## WHAT TO DO
Quote all of the data that follows exactly as written, skipping the images.

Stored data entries
· · · · · · ·

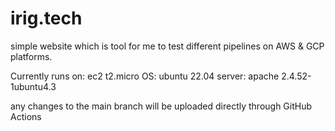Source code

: # irig.tech

simple website which is tool for me to test different pipelines on AWS & GCP platforms.

Currently runs on:
ec2 t2.micro
OS: ubuntu 22.04
server: apache 2.4.52-1ubuntu4.3

any changes to the main branch will be uploaded directly through GitHub Actions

· · · · · · ·

## COMPLETED EXERCISE
Source code

: # irig.tech

simple website which is tool for me to test different pipelines on AWS & GCP platforms.

Currently runs on:
ec2 t2.micro
OS: ubuntu 22.04
server: apache 2.4.52-1ubuntu4.3

any changes to the main branch will be uploaded directly through GitHub Actions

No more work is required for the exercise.